Interview with Staff G on 08/30/12 at 9:50 A.M. revealed she had provided care for Patient #8 during the hospital stay. Staff G verbalized that Patient #8 was able to transfer herself from the bed to the bathroom with minimal assist of staff, the patient was also able to feed herself as well after set up, as well as able to use the call bell device if it was next to her. When asked by the surveyor how the patient would use the call bell or grasp utensils with bilateral hand mittens, Staff G failed to answer the question and verbalized that the patient was only in hand mittens because she " had IV's and would pull them out and that the mittens prevented her from pulling them (IV's) out. "
Observation of the mitten on 08/29/12 at 10:00 A.M. revealed the device was a light- bulb shaped full pocket mitten without finger separators. It measured 11 inches long from top to the wrist portion and eight and one-half inch wide at the widest portion. The palm portion of the device was filled with light weight beading. The mitten was manufactured of a light weight rubberized coated fabric. When donned by surveyors and staff, the mitten prohibited the ability to utilize the thumb and fingers for grasping of most devices or utensils of daily living such as call bell device, drinking or eating utensils, or telephone or the adjustment of clothing or bed linens.

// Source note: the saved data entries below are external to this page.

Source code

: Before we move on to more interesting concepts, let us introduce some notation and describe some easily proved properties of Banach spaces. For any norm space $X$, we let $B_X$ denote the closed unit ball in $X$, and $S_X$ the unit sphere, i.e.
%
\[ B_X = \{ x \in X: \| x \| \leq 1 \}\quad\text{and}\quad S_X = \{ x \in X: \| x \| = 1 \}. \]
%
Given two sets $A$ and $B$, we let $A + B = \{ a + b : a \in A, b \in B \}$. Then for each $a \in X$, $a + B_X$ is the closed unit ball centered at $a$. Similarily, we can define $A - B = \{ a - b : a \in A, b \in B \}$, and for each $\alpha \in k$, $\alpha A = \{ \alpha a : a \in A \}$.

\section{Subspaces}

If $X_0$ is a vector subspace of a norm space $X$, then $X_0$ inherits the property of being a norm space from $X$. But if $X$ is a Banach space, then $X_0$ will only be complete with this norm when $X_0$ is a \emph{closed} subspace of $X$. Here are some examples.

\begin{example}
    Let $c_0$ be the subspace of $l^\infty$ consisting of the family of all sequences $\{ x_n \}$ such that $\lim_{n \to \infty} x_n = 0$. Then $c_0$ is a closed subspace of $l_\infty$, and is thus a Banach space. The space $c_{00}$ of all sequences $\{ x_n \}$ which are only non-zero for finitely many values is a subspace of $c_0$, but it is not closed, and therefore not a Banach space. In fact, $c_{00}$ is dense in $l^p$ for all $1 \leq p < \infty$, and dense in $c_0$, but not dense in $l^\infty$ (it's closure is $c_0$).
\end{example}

Review of the 2009 manufactures guidelines for their mitten product revealed, the device was classified as a limb restraining device and required a physician's prescriptive order and was for use in healthcare facility only. The manufacturer's guideline further directed staff to make a complete assessment of the patient to ensure restraint use was appropriate. This printed directive instructed to use a restraint when all other options had failed and that patient's had a right to be free from restraint. The printed directive further instructed to use in accordance with a patient's individualized care plan.

Review of the hospital's policy and procedure entitled Restraints and Seclusion with a most recent revision date of 04/12 directed that the decision to use a restraint was based on an assessment of the patient by a physician,licensed independent practitioner, or a registered nurse and that less restrictive interventions must be determined by staff to be ineffective to protect the patient or others from harm. Appendix B of this policy and procedure provided examples of less restrictive interventions prior to initiating restraints which included working with MD (physician) to remove tubes, lines, dressings, as soon as possible, or the use of protective dressing over IV/tube sites and to provide distractions or request family to sit with patients.

Interview with Staff A on 08/30/12 at 12:35 P.M. verified the manufacture directive classified this device as a limb restraint and therefore its usage would require a physician's order, assessment and plan of care to reflect the restraint usage. Staff A verified she was unable to perform simple finger and thumb grasps of commonly used items when the mitten was donned.